How does this work? Well, matter on the atomic scale abides by interesting rules, like the Heisenberg Principle, one of the weird rules that pops up in quantum mechanics which says that you can’t both know where a particle is located and how quickly it’s moving. The better you know where a particle is located, the more uncertain its velocity becomes.

Because of Heisenberg, if the electron was in the nucleus, it’d be in such a crazy small location that its speed would be very uncertain! It’d be very likely to have a high speed, so the chance it’d leave the nucleus would be really, really huge.

The electron finds a good compromise between its position and velocity at the orbital distance, where you can most often find it hanging out.

The [Heisenberg Uncertainty Principle](https://en.wikipedia.org/wiki/Uncertainty_principle).

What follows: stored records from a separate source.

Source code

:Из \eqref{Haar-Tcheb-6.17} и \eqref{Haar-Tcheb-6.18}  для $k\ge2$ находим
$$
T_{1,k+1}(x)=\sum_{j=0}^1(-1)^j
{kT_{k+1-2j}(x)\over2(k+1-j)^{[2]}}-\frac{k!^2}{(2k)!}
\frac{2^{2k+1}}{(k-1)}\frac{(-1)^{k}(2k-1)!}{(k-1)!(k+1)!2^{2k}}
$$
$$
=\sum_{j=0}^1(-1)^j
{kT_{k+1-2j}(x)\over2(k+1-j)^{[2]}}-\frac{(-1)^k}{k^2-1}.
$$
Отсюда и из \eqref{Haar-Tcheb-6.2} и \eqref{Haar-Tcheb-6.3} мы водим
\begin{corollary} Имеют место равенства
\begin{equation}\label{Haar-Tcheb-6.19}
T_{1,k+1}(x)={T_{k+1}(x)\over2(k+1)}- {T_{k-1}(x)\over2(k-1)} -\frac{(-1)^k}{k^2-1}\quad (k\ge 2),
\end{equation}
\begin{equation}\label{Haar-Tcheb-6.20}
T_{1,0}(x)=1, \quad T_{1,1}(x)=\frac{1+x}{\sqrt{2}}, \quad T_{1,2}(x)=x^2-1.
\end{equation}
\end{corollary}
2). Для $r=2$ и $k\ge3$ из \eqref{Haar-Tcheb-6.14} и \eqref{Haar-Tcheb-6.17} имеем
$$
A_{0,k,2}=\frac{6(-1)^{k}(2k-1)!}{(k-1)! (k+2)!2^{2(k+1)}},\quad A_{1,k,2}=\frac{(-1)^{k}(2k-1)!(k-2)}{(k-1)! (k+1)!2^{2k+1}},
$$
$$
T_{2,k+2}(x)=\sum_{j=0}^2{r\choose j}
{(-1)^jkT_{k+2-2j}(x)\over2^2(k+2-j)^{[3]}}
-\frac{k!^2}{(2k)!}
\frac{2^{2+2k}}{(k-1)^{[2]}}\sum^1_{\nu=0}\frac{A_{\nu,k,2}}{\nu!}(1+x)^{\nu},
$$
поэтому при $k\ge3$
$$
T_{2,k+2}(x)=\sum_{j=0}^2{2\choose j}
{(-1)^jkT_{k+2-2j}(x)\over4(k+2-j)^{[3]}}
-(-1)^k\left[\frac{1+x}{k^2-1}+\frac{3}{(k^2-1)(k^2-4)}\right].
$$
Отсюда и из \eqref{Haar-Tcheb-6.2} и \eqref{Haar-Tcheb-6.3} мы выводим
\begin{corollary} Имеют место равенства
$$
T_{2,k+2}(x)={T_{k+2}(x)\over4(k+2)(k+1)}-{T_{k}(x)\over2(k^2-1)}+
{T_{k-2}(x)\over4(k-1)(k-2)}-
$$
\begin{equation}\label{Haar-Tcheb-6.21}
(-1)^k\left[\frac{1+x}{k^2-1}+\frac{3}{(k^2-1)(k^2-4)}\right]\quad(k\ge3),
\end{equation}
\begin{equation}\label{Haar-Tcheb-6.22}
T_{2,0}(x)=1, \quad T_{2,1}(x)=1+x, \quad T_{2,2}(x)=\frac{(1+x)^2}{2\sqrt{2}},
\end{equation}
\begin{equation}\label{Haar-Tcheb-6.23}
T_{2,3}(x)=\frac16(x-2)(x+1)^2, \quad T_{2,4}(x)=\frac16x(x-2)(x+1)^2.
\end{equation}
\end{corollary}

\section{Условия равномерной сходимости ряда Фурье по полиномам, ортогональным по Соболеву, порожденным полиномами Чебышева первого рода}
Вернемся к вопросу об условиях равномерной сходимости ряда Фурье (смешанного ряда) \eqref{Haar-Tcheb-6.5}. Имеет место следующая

A particle can’t have a well-defined momentum and position at the same time.* If an electron is in the nucleus, the uncertainty in it’s position must be very small, but that means the uncertainty in it’s momentum is correspondingly large. But with an uncertain momentum, it won’t stay in that small certain position for long.

You may wonder why protons and neutrons can stay in the nucleus, since they are also affected by the Uncertainty Principle. The reason is that they are much more massive than electrons, which means for a given amount of momentum, they have much less velocity.

*Sometimes, this is confused with the [observer effect](https://en.wikipedia.org/wiki/Observer_effect_(physics)), where a particle’s momentum/position are altered by observing it. That is a real thing, but separate from the Uncertainty Principle. The Uncertainty Principle is a fundamental law of the universe that applies even when no one is looking. [Here’s a good video](https://www.youtube.com/watch?v=MBnnXbOM5S4) that explains why it works the way it does.

As an analogy: It is as if you had an intangible baseball that had mass and it started a million miles from Earth. It is attracted to Earth, but when it contacts the surface, it is not slowed because it is intangible. It keeps going and reaches the center but now has its maximum velocity and continues, now slowing until it reaches a million miles out the other side before again plunging earthward, oscillating forever. Now… It is inside Earth sometimes, but terribly briefly, so perhaps the best way to describe its location over time is to say that it occupies an “intangible baseball orbital” around the Earth.

Well in the general macro world, you are right. Opposite charges attract each other. Two magnets of opposite poles crash into each other. In the quantum world, it is very different.

It’s almost like how the moon orbits earth. It wont crash into earth because it’s at a stable orbit. The electrons are in a stable “orbit” with just the right amount of energy to to stay or exit to a new orbital. The energy between the nucleus and electron balances out where they dont crash into each other. But in theory, removing that energy balance would indeed cause them to crash into each other.

The real answer is we don’t know. We have models for how subatomic particles work and theories but we don’t really know.

Pre-relativism electrons were thought to be small objects that orbited a nucleus like a planet orbiting the sun. But now scientists do not believe that.

A neutron is basically a proton plus an electron plus something. A proton plus an electron has no net charge but not enough mass to be a neutron.

So an electron falling into a proton is not stable. It is missing something that stabilizes it as a neutron and the electron will move away again instead of merging.

We just cannot explain what something as small as an electron is. A proton is 1836 times more massive.